** Task input follows **

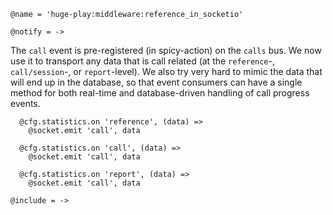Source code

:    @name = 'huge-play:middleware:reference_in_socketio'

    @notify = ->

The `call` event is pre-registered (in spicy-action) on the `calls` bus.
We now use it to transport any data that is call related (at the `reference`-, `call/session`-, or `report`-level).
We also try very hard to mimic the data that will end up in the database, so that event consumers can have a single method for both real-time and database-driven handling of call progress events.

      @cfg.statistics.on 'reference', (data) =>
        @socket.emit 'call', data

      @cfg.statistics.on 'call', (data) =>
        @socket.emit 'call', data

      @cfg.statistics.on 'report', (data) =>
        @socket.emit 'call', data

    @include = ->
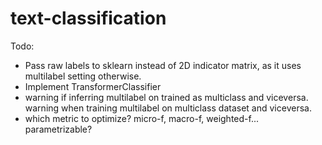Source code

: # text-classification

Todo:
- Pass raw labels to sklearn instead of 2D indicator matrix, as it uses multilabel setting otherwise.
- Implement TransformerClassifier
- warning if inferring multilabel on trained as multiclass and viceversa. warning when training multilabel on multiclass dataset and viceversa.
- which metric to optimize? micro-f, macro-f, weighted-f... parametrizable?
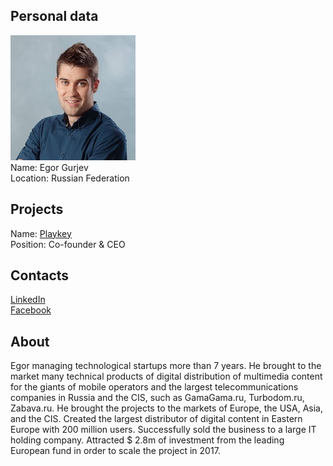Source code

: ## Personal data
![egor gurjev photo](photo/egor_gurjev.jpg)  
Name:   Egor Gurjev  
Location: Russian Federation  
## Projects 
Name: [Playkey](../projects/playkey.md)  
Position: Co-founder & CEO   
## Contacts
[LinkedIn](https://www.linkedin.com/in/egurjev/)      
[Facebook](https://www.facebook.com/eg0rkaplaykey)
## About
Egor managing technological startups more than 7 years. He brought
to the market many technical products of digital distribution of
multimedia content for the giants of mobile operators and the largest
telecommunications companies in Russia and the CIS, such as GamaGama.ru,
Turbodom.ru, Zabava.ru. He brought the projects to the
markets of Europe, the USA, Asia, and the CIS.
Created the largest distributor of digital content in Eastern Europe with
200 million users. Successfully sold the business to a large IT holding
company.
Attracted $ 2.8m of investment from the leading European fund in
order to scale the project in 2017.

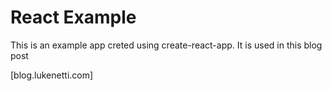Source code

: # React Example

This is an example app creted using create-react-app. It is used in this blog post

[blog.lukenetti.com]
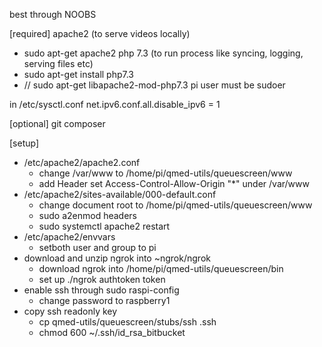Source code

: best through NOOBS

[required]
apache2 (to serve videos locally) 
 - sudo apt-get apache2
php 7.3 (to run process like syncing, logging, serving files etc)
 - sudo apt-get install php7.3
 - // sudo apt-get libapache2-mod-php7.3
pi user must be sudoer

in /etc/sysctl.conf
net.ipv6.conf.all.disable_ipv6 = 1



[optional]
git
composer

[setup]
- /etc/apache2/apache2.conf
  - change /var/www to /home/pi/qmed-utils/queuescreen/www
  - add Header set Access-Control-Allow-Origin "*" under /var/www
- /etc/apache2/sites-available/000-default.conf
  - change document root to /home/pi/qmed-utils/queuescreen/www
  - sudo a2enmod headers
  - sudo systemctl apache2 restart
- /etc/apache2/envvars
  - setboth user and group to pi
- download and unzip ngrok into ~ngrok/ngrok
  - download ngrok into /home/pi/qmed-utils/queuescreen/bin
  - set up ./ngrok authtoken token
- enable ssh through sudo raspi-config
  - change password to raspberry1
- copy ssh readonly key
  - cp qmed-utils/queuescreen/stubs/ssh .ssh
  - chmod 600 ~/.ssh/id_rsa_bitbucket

** End of Task input **
** Task input follows **

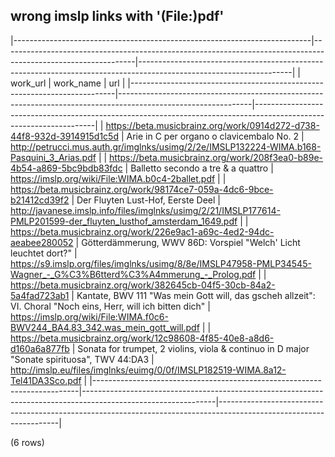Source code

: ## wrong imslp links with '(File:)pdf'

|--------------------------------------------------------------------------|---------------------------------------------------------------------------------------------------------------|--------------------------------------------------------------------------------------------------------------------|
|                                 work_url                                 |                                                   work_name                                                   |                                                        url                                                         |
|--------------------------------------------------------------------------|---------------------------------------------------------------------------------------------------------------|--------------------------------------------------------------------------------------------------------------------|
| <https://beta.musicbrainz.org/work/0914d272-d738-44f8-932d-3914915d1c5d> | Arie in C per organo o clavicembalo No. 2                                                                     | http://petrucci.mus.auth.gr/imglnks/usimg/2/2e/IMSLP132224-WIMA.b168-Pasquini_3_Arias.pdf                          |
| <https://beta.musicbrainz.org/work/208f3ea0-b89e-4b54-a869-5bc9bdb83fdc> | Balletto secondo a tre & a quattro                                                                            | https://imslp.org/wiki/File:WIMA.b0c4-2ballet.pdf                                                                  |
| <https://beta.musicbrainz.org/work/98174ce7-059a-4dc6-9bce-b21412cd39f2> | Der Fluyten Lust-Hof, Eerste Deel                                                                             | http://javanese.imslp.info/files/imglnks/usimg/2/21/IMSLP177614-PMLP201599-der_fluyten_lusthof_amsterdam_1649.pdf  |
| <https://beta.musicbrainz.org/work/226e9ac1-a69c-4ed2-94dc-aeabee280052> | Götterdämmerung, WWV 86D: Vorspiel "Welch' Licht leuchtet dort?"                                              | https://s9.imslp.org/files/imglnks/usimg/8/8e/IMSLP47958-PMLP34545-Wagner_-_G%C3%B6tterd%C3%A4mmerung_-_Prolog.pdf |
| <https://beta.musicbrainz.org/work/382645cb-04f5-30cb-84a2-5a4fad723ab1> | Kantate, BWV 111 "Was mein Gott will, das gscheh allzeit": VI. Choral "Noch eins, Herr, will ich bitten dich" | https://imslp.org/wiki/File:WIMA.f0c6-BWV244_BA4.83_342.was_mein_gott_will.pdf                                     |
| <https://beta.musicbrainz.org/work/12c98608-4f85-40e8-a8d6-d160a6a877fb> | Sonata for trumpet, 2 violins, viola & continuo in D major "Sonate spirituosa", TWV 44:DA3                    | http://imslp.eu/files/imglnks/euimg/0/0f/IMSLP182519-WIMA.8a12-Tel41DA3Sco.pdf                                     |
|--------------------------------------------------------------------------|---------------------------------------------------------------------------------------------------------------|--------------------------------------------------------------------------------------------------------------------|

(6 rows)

** End of Task input **

**Required work**
From the records above, transcribe without alteration every line from the one with "Name: [Playkey](../projects/playkey.md)" to the one with "Egor managing technological", inclusive.

**Answer for this exercise**
Name: [Playkey](../projects/playkey.md)  
Position: Co-founder & CEO   
## Contacts
[LinkedIn](https://www.linkedin.com/in/egurjev/)      
[Facebook](https://www.facebook.com/eg0rkaplaykey)
## About
Egor managing technological startups more than 7 years. He brought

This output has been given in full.